Some evidence suggests that the ire was derived directly from politics. When asked by various pollsters about trusting the government, the direction of the country, American progress or the president, Americans were gloomy — gloomier than their economic assessments might have predicted. When broken out by party, these pessimistic views reveal a growing partisan divide, one that has been distilling around racial attitudes for nearly two decades.
The increasing alignment between party and racial attitudes goes back to the early 1990s. The Pew Values Survey asks people whether they agree that “we should make every effort to improve the position of minorities, even if it means giving them preferential treatment.”
Over time, Americans’ party identification has become more closely aligned with answers to this question and others like it. Pew reports that, “since 1987, the gap on this question between the two parties has doubled — from 18 points to 40 points.” Democrats are now much more supportive (52 percent) of efforts to improve racial equality than they were a few decades ago, while the views of Republicans have been largely unchanged (12 percent agree).

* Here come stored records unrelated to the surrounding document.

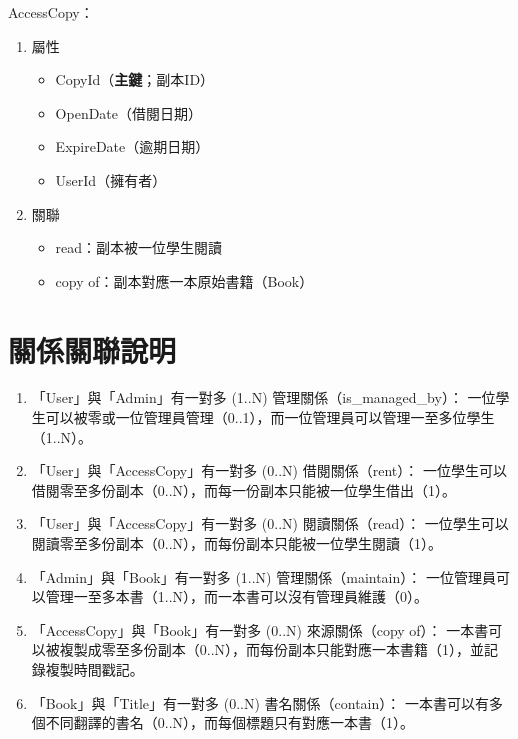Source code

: \hspace*{-2em}AccessCopy：

\begin{enumerate}
\item 屬性
    \begin{itemize}
    \item CopyId（\textbf{主鍵}；副本ID）
    \item OpenDate（借閱日期）
    \item ExpireDate（逾期日期）
    \item UserId（擁有者）
    \end{itemize}
\item 關聯
    \begin{itemize}
    \item read：副本被一位學生閱讀
    \item copy of：副本對應一本原始書籍（Book）
    \end{itemize}
\end{enumerate}
  


\section{關係關聯說明}

\begin{enumerate}
    \item 「User」與「Admin」有一對多 (1..N) 管理關係（is\_managed\_by）：  
      一位學生可以被零或一位管理員管理（0..1），而一位管理員可以管理一至多位學生（1..N）。
    \item 「User」與「AccessCopy」有一對多 (0..N) 借閱關係（rent）：  
      一位學生可以借閱零至多份副本（0..N），而每一份副本只能被一位學生借出（1）。
    \item 「User」與「AccessCopy」有一對多 (0..N) 閱讀關係（read）：  
      一位學生可以閱讀零至多份副本（0..N），而每份副本只能被一位學生閱讀（1）。
    \item 「Admin」與「Book」有一對多 (1..N) 管理關係（maintain）：  
      一位管理員可以管理一至多本書（1..N），而一本書可以沒有管理員維護（0）。
    \item 「AccessCopy」與「Book」有一對多 (0..N) 來源關係（copy of）：  
      一本書可以被複製成零至多份副本（0..N），而每份副本只能對應一本書籍（1），並記錄複製時間戳記。
    \item 「Book」與「Title」有一對多 (0..N) 書名關係（contain）：  
      一本書可以有多個不同翻譯的書名（0..N），而每個標題只有對應一本書（1）。
  \end{enumerate}
  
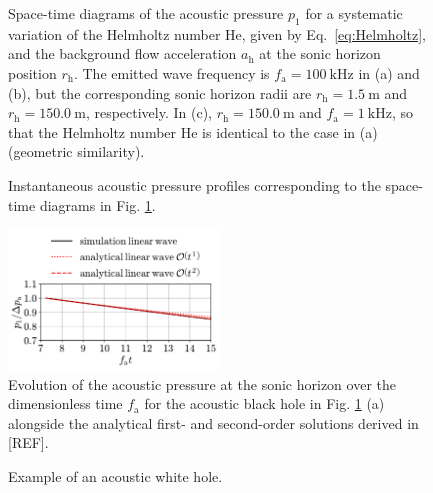 \begin{figure}
\caption{Space-time diagrams of the acoustic pressure $p_1$ for a systematic variation of the Helmholtz number $\mathrm{He}$, given by Eq.~\eqref{eq:Helmholtz}, and the background flow acceleration $a_{\mathrm{h}}$ at the sonic horizon position $r_{\mathrm{h}}$. The emitted wave frequency is $f_{\mathrm{a}}=100\mathrm{\:kHz}$ in (a) and (b), but the corresponding sonic horizon radii are $r_{\mathrm{h}}=1.5\mathrm{\:m}$ and $r_{\mathrm{h}}=150.0\mathrm{\:m}$, respectively. In (c), $r_{\mathrm{h}}=150.0\mathrm{\:m}$ and $f_{\mathrm{a}}=1\mathrm{\:kHz}$, so that the Helmholtz number $\mathrm{He}$ is identical to the case in (a) (geometric similarity).}
\label{fig:rt}
\end{figure}


\begin{figure}
\caption{Instantaneous acoustic pressure profiles corresponding to the space-time diagrams in Fig. \ref{fig:rt}.}
\label{fig:pr}
\end{figure}

\begin{figure}
\centering
\includegraphics[width=0.5\textwidth]{figures/horizon_smallABH.pdf}
\caption{Evolution of the acoustic pressure at the sonic horizon over the dimensionless time $f_{\mathrm{a}}$ for the acoustic black hole in Fig. \ref{fig:rt} (a) alongside the analytical first- and second-order solutions derived in [REF].}
\label{fig:horizon_smallABH}
\end{figure}


\begin{figure}
\caption{Example of an acoustic white hole.}
\label{fig:WH}
\end{figure}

That Democrats and Republicans have different views on issues — even issues about race and rights — is not surprising. But recent work by Stanford University’s Shanto Iyengar and his co-authors shows something else has been brewing in the electorate: a growing hostility toward members of the opposite party. This enmity, they argue, percolates into opinions about everyday life.
Partisans, for example, are now more concerned that their son or daughter might marry someone of the opposite party (compared with Britain today and the United States in 1960). They also found that partisans are surprisingly willing to discriminate against people who are not members of their political party.
Writing in The Washington Post, Michael Tesler, a University of California, Irvine, political scientist, explained that because the growing partisan divide is partly fueled by racial attitudes, partisans (in Washington and in the electorate) also take increasingly opposite positions on many racially inflected controversies.
Some are squarely political like police misconduct. But others spill over into areas like sports, music and movies, which we often think of as more social than political. Disagreements between people about nominations for the Academy Awards, for example, may now become emotional as well as political if they involve racial attitudes because of the sorting of these attitudes by party and the contempt people feel for the other side.
Democrats and Republicans like each other a lot less now than they did 60 years ago in part because they have sorted into parties based on attitudes on race, religion and ethnicity. These attitudes and emotions have been activated in the lead-up to the 2016 election, sometimes by terrorist violence and other times by candidate language itself. Add to this mix the fact that the country is becoming less white and that nonwhites are disproportionately more likely to be Democrats, and an explanation for the anger that filled the air in 2015 emerges.